Gabe nodded. “Right, no job, no house.”

“Besides, Mulligan would be devastated if you left him,” Otto said.

Sabine glanced at her feet. “I’m just in the way here.”

“Where the hell did you get that idea?” Gabe asked, scowling. “Didn’t we welcome you with open arms?”

“Literally,” Otto added.

“Yes, I know, but I’m cramping your style.”

“What is it, babe?” Fin gently ran a hand down the side of her face. “Don’t you want to stay with us?”

Sabine shook her head, convinced that she’d misheard him. “You want me to stay?”

“Well, of course we do,” they all said together. “We thought you knew.”

“In what capacity?” Sabine stared into three impossibly handsome faces, each one alight with expectation, and the clamp that had seized her heart whenever she thought about leaving them eased slightly. “You’re commitment-phobes,” she said slowly.

“Not, apparently, if we’re in love,” Fin said.

“It’s taken you to make us realize that,” Otto added.

“Besides,” Gabe said, grinning as though he’d thought of some irrefutable argument. “You can’t possibly leave, because you’re my muse.
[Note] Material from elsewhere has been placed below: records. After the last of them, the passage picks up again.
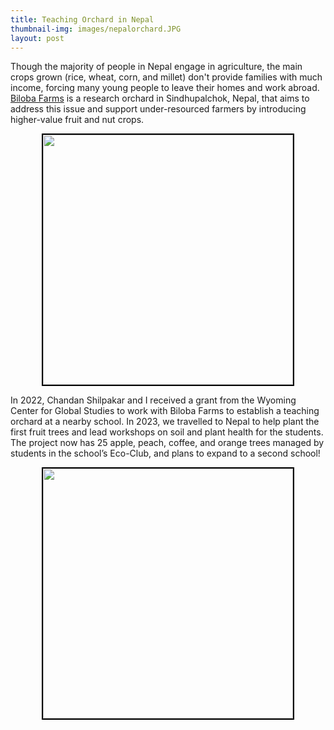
 ```yaml
---
title: Teaching Orchard in Nepal
thumbnail-img: images/nepalorchard.JPG
layout: post
---
```


Though the majority of people in Nepal engage in agriculture, the main crops grown (rice, wheat, corn, and millet) don't provide families with much income, forcing many young people to leave their homes and work abroad. [Biloba Farms](https://bilobaorganic.org/) is a research orchard in Sindhupalchok, Nepal, that aims to address this issue and support under-resourced farmers by introducing higher-value fruit and nut crops.

<div style="text-align: center;">
<img src="/images/nepal1.JPG" width="400" style="border: 2px solid black;"/>
</div>

In 2022, Chandan Shilpakar and I received a grant from the Wyoming Center for Global Studies to work with Biloba Farms to establish a teaching orchard at a nearby school. In 2023, we travelled to Nepal to help plant the first fruit trees and lead workshops on soil and plant health for the students. The project now has 25 apple, peach, coffee, and orange trees managed by students in the school’s Eco-Club, and plans to expand to a second school!

<div style="text-align: center;">
<img src="/images/nepal7.JPG" width="400" style="border: 2px solid black;"/>
</div>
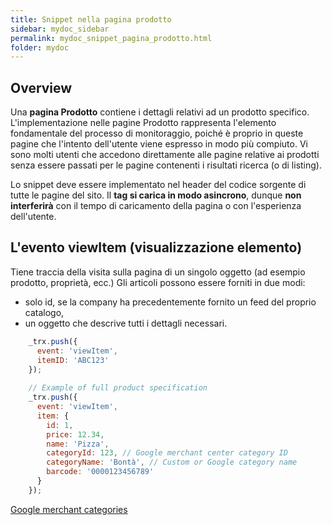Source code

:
 ```yaml
---
title: Snippet nella pagina prodotto
sidebar: mydoc_sidebar
permalink: mydoc_snippet_pagina_prodotto.html
folder: mydoc
---
```


## Overview
Una **pagina Prodotto** contiene i dettagli relativi ad un prodotto specifico. L'implementazione nelle pagine Prodotto rappresenta l'elemento fondamentale del processo di monitoraggio, poiché è proprio in queste pagine che l'intento dell'utente viene espresso in modo più compiuto. Vi sono molti utenti che accedono direttamente alle pagine relative ai prodotti senza essere passati per le pagine contenenti i risultati ricerca (o di listing).

Lo snippet deve essere implementato nel header del codice sorgente di tutte le pagine del sito. Il **tag si carica in modo asincrono**, dunque **non interferirà** con il tempo di caricamento della pagina o con l'esperienza dell'utente.

## L'evento viewItem (visualizzazione elemento)
Tiene traccia della visita sulla pagina di un singolo oggetto (ad esempio prodotto, proprietà, ecc.)
Gli articoli possono essere forniti in due modi:

- solo id, se la company ha precedentemente fornito un feed del proprio catalogo,
- un oggetto che descrive tutti i dettagli necessari.

```js
    _trx.push({
      event: 'viewItem',
      itemID: 'ABC123'
    });
    
    // Example of full product specification
    _trx.push({
      event: 'viewItem',
      item: {
        id: 1, 
        price: 12.34, 
        name: 'Pizza', 
        categoryId: 123, // Google merchant center category ID 
        categoryName: 'Bontà', // Custom or Google category name
        barcode: '0000123456789'
      }
    });
```


 [Google merchant categories](https://www.google.com/basepages/producttype/taxonomy-with-ids.en-US.txt)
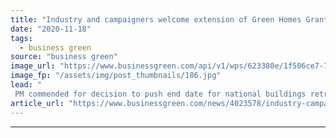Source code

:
 ```yaml
---
title: "Industry and campaigners welcome extension of Green Homes Grant scheme"
date: "2020-11-18"
tags: 
  - business green
source: "business green"
image_url: "https://www.businessgreen.com/api/v1/wps/623380e/1f506ce7-773c-4ca3-b041-d4beb6c74a87/5/insulation-installer-with-mask-185x114.jpg"
image_fp: "/assets/img/post_thumbnails/186.jpg"
lead: "
 PM commended for decision to push end date for national buildings retrofit programme back by a year, following high profile concerns that the industry needs to build up capacity to deliver the £3bn scheme ..."
article_url: "https://www.businessgreen.com/news/4023578/industry-campaigners-welcome-extension-green-homes-grant-scheme"
---
```


---
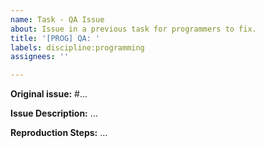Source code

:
 ```yaml
---
name: Task - QA Issue
about: Issue in a previous task for programmers to fix.
title: '[PROG] QA: '
labels: discipline:programming
assignees: ''

---
```


**Original issue:**
#...

**Issue Description:**
...

**Reproduction Steps:**
...
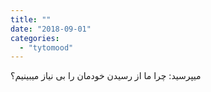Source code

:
 ```yaml
---
title: ""
date: "2018-09-01"
categories: 
  - "tytomood"
---
```


میپرسید: چرا ما از رسیدن خودمان را بی نیاز میبینیم؟
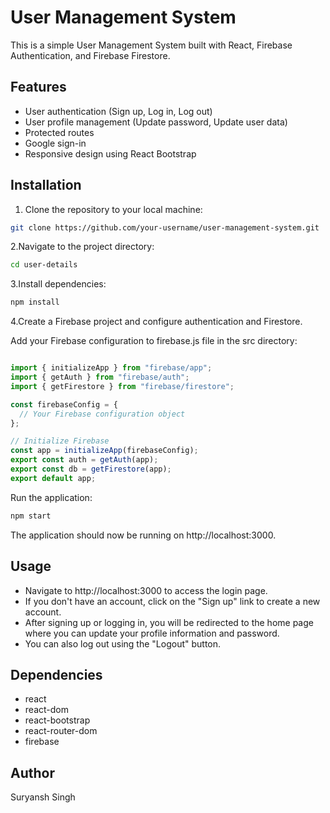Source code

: # User Management System

This is a simple User Management System built with React, Firebase Authentication, and Firebase Firestore.

## Features

- User authentication (Sign up, Log in, Log out)
- User profile management (Update password, Update user data)
- Protected routes
- Google sign-in
- Responsive design using React Bootstrap

## Installation

1. Clone the repository to your local machine:

```bash
git clone https://github.com/your-username/user-management-system.git
```



2.Navigate to the project directory:
```bash
cd user-details
```
3.Install dependencies:
```bash
npm install
```
4.Create a Firebase project and configure authentication and Firestore.

Add your Firebase configuration to firebase.js file in the src directory:

```javascript

import { initializeApp } from "firebase/app";
import { getAuth } from "firebase/auth";
import { getFirestore } from "firebase/firestore";

const firebaseConfig = {
  // Your Firebase configuration object
};

// Initialize Firebase
const app = initializeApp(firebaseConfig);
export const auth = getAuth(app);
export const db = getFirestore(app);
export default app;
```
Run the application:
```bash
npm start
```
The application should now be running on http://localhost:3000.

## Usage
- Navigate to http://localhost:3000 to access the login page.
- If you don't have an account, click on the "Sign up" link to create a new account.
- After signing up or logging in, you will be redirected to the home page where you can update your profile information and password.
- You can also log out using the "Logout" button.

## Dependencies
- react
- react-dom
- react-bootstrap
- react-router-dom
- firebase
## Author
Suryansh Singh
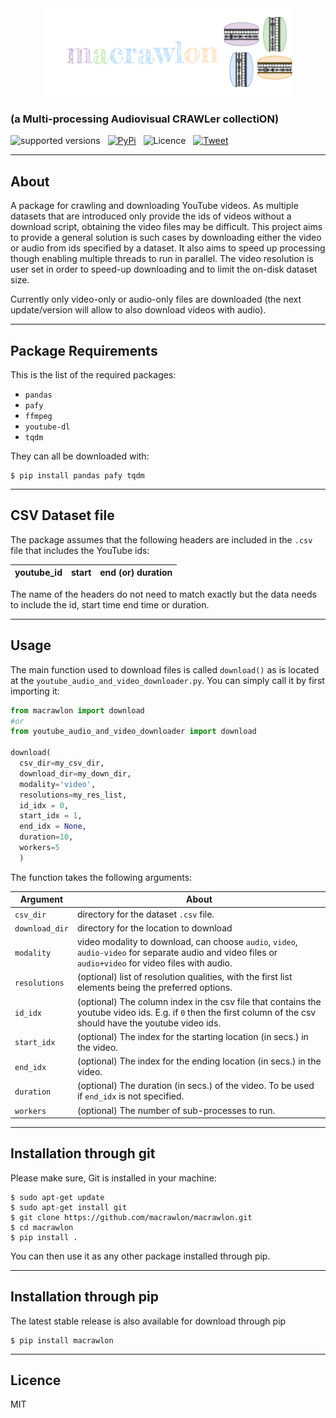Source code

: <center>
  <img src="images/macralon_iconandtext.png" alt="text" width="400"/>
</center>

### (a Multi-processing Audiovisual CRAWLer collectiON)

![supported versions](https://img.shields.io/badge/python-3.x-brightgreen?style=for-the-badge&logo=python) &nbsp;  [![PyPi](https://img.shields.io/badge/pypi-yellow?style=for-the-badge&logo=pypi)](https://twitter.com/intent/tweet?text=macrawlon🍬&video&and&audio&crawler&url=https://github.com/alexandrosstergiou/macrawlon&hashtags=VideoAudioCrawler) &nbsp; ![Licence](https://img.shields.io/badge/licence-mit-gray?style=for-the-badge) &nbsp; [![Tweet](https://img.shields.io/badge/tweet-white?style=for-the-badge&logo=twitter)](https://twitter.com/intent/tweet?text=macrawlon🍬&video&and&audio&crawler&url=https://github.com/alexandrosstergiou/macrawlon&hashtags=VideoAudioCrawler)


----------------------
About
----------------------


A package for crawling and downloading YouTube videos. As multiple datasets that are introduced only provide the ids of videos without a download script, obtaining the video files may be difficult. This project aims to provide a general solution is such cases by downloading either the video or audio from ids specified by a dataset. It also aims to speed up processing though enabling multiple threads to run in parallel. The video resolution is user set in order to speed-up downloading and to limit the on-disk dataset size.

Currently only video-only or audio-only files are downloaded (the next update/version will allow to also download videos with audio).

----
Package Requirements
----
This is the list of the required packages:
- `pandas`
- `pafy`
- `ffmpeg`
- `youtube-dl`
- `tqdm`

They can all be downloaded with:
```
$ pip install pandas pafy tqdm
```

---
CSV Dataset file
---

The package assumes that the following headers are included in the `.csv` file that includes the YouTube ids:

| youtube_id | start | end (or) duration |
| ---------- | ------| ------------------|

The name of the headers do not need to match exactly but the data needs to include the id, start time end time or duration.


---
Usage
---

The main function used to download files is called `download()` as is located at the `youtube_audio_and_video_downloader.py`. You can simply call it by first importing it:
```python
from macrawlon import download
#or
from youtube_audio_and_video_downloader import download

download(
  csv_dir=my_csv_dir,
  download_dir=my_down_dir,
  modality='video',
  resolutions=my_res_list,
  id_idx = 0,
  start_idx = 1,
  end_idx = None,
  duration=10,
  workers=5
  )

```

The function takes the following arguments:

| Argument | About |
| ---- | ---- |
| `csv_dir` | directory for the dataset `.csv` file. |
| `download_dir` | directory for the location to download |
| `modality` | video modality to download, can choose `audio`, `video`, `audio-video` for separate audio and video files or `audio+video` for video files with audio. |
| `resolutions` | (optional) list of resolution qualities, with the first list elements being the preferred options. |
| `id_idx` | (optional) The column index in the csv file that contains the youtube video ids. E.g. if `0` then the first column of the csv should have the youtube video ids.|
| `start_idx` | (optional) The index for the starting location (in secs.) in the video.|
| `end_idx` | (optional) The index for the ending location (in secs.) in the video.|
| `duration` | (optional) The duration (in secs.) of the video. To be used if `end_idx` is not specified.|
| `workers` | (optional) The number of sub-processes to run.|


-------------------------
Installation through git
-------------------------

Please make sure, Git is installed in your machine:
```
$ sudo apt-get update
$ sudo apt-get install git
$ git clone https://github.com/macrawlon/macrawlon.git
$ cd macrawlon
$ pip install .
```

You can then use it as any other package installed through pip.

-------------------------
Installation through pip
-------------------------

The latest stable release is also available for download through pip
```
$ pip install macrawlon
```


-------------------------
Licence
-------------------------
MIT
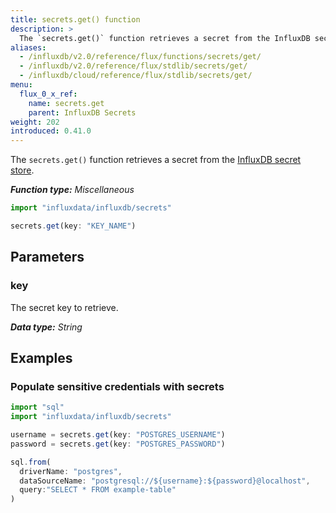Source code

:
 ```yaml
---
title: secrets.get() function
description: >
  The `secrets.get()` function retrieves a secret from the InfluxDB secret store.
aliases:
  - /influxdb/v2.0/reference/flux/functions/secrets/get/
  - /influxdb/v2.0/reference/flux/stdlib/secrets/get/
  - /influxdb/cloud/reference/flux/stdlib/secrets/get/
menu:
  flux_0_x_ref:
    name: secrets.get
    parent: InfluxDB Secrets
weight: 202
introduced: 0.41.0
---
```


The `secrets.get()` function retrieves a secret from the
[InfluxDB secret store](/influxdb/v2.0/security/secrets/).

_**Function type:** Miscellaneous_

```js
import "influxdata/influxdb/secrets"

secrets.get(key: "KEY_NAME")
```

## Parameters

### key
The secret key to retrieve.

_**Data type:** String_

## Examples

### Populate sensitive credentials with secrets
```js
import "sql"
import "influxdata/influxdb/secrets"

username = secrets.get(key: "POSTGRES_USERNAME")
password = secrets.get(key: "POSTGRES_PASSWORD")

sql.from(
  driverName: "postgres",
  dataSourceName: "postgresql://${username}:${password}@localhost",
  query:"SELECT * FROM example-table"
)
```
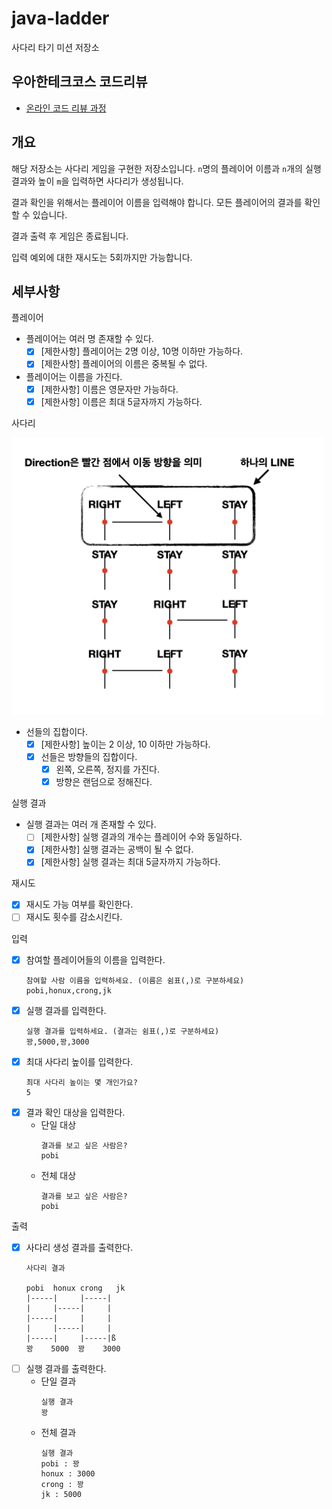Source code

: # java-ladder

사다리 타기 미션 저장소

## 우아한테크코스 코드리뷰

- [온라인 코드 리뷰 과정](https://github.com/woowacourse/woowacourse-docs/blob/master/maincourse/README.md)

## 개요

해당 저장소는 사다리 게임을 구현한 저장소입니다. `n`명의 플레이어 이름과 `n`개의 실행 결과와 높이 `m`을 입력하면 사다리가 생성됩니다.

결과 확인을 위해서는 플레이어 이름을 입력해야 합니다. 모든 플레이어의 결과를 확인할 수 있습니다.

결과 출력 후 게임은 종료됩니다.

입력 예외에 대한 재시도는 5회까지만 가능합니다.

## 세부사항

플레이어

- 플레이어는 여러 명 존재할 수 있다.
    - [x] [제한사항] 플레이어는 2명 이상, 10명 이하만 가능하다.
    - [x] [제한사항] 플레이어의 이름은 중복될 수 없다.
- 플레이어는 이름을 가진다.
    - [x] [제한사항] 이름은 영문자만 가능하다.
    - [x] [제한사항] 이름은 최대 5글자까지 가능하다.

사다리

<img width="500" src="./static/ladder.png">

- 선들의 집합이다.
    - [x] [제한사항] 높이는 2 이상, 10 이하만 가능하다.
    - [x] 선들은 방향들의 집합이다.
        - [x] 왼쪽, 오른쪽, 정지를 가진다.
        - [x] 방향은 랜덤으로 정해진다.

실행 결과

- 실행 결과는 여러 개 존재할 수 있다.
    - [ ] [제한사항] 실행 결과의 개수는 플레이어 수와 동일하다.
    - [x] [제한사항] 실행 결과는 공백이 될 수 없다.
    - [x] [제한사항] 실행 결과는 최대 5글자까지 가능하다.

재시도

- [x] 재시도 가능 여부를 확인한다.
- [ ] 재시도 횟수를 감소시킨다.

입력

- [x] 참여할 플레이어들의 이름을 입력한다.
  ```text
  참여할 사람 이름을 입력하세요. (이름은 쉼표(,)로 구분하세요)
  pobi,honux,crong,jk
  ```
- [x] 실행 결과를 입력한다.
  ```text
  실행 결과를 입력하세요. (결과는 쉼표(,)로 구분하세요)
  꽝,5000,꽝,3000
  ```
- [x] 최대 사다리 높이를 입력한다.
  ```text
  최대 사다리 높이는 몇 개인가요?
  5
  ```
- [x] 결과 확인 대상을 입력한다.
    - 단일 대상
      ```text
      결과를 보고 싶은 사람은?
      pobi
      ```
    - 전체 대상
      ```text
      결과를 보고 싶은 사람은?
      pobi
      ```

출력

- [x] 사다리 생성 결과를 출력한다.
  ```text
  사다리 결과
  
  pobi  honux crong   jk
  |-----|     |-----|
  |     |-----|     |
  |-----|     |     |
  |     |-----|     |
  |-----|     |-----|ß
  꽝    5000  꽝    3000
  ```
- [ ] 실행 결과를 출력한다.
    - 단일 결과
      ```text
      실행 결과
      꽝
      ```
    - 전체 결과
      ```text
      실행 결과
      pobi : 꽝
      honux : 3000
      crong : 꽝
      jk : 5000
      ```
You inspire my best work, and I need you to pose for me for—oh, the next twenty years or more.”

“Make that the rest of her life,” Fin said.

“What would Dalí have been without Gala to inspire him?” Otto asked.

“Antony without Cleopatra?” Fin asked, getting into the spirit of things.

“Antony wasn’t an artist,” Gabe pointed out.

“Don’t split hairs.”

As Sabine listened to the now familiar bickering, her jaw literally dropped open. They were serious. “I don’t know what to say.”

“You don’t love us as much as we love you.” Fin looked devastated. “I knew this was too good to be true.”

“Oh, I do. I absolutely do. How can you doubt that after the games we’ve played this last couple of weeks?”

“Then why the hesitation?” Gabe asked.